**WHAT IS EXPECTED**
Where a line below holds the string "simulations", that line goes into the answer.

**EXERCISE INPUTS**
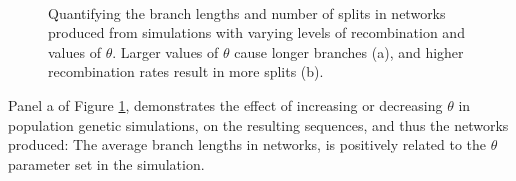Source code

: \begin{figure}
\centering
{}\\
\caption{Quantifying the branch lengths and number of splits in networks produced from simulations with varying levels of recombination and values of $\theta$.
Larger values of $\theta$ cause longer branches (a), and higher recombination rates result in more splits (b).\label{fig:relgraphs}}
\end{figure}

Panel a of Figure \ref{fig:relgraphs}, demonstrates the effect of increasing or decreasing $\theta$ in population genetic simulations, on the resulting sequences, and thus the networks produced:
The average branch lengths in networks, is positively related to the $\theta$ parameter set in the simulation.

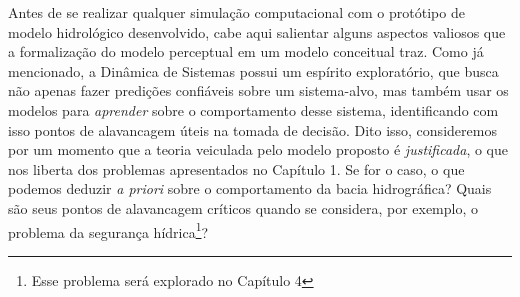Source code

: \documentclass[./main.tex]{subfiles}
\begin{document}
\par Antes de se realizar qualquer simulação computacional com o protótipo de modelo hidrológico desenvolvido, cabe aqui salientar alguns aspectos valiosos que a formalização do modelo perceptual em um modelo conceitual traz. Como já mencionado, a Dinâmica de Sistemas possui um espírito exploratório, que busca não apenas fazer predições confiáveis sobre um sistema-alvo, mas também usar os modelos para \textit{aprender} sobre o comportamento desse sistema, identificando com isso pontos de alavancagem úteis na tomada de decisão. Dito isso, consideremos por um momento que a teoria veiculada pelo modelo proposto é \textit{justificada}, o que nos liberta dos problemas apresentados no Capítulo 1. Se for o caso, o que podemos deduzir \textit{a priori} sobre o comportamento da bacia hidrográfica? Quais são seus pontos de alavancagem críticos quando se considera, por exemplo, o problema da segurança hídrica\footnote{Esse problema será explorado no Capítulo 4}?  
\end{document}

**TASK OUTPUT**
\caption{Quantifying the branch lengths and number of splits in networks produced from simulations with varying levels of recombination and values of $\theta$.
Panel a of Figure \ref{fig:relgraphs}, demonstrates the effect of increasing or decreasing $\theta$ in population genetic simulations, on the resulting sequences, and thus the networks produced:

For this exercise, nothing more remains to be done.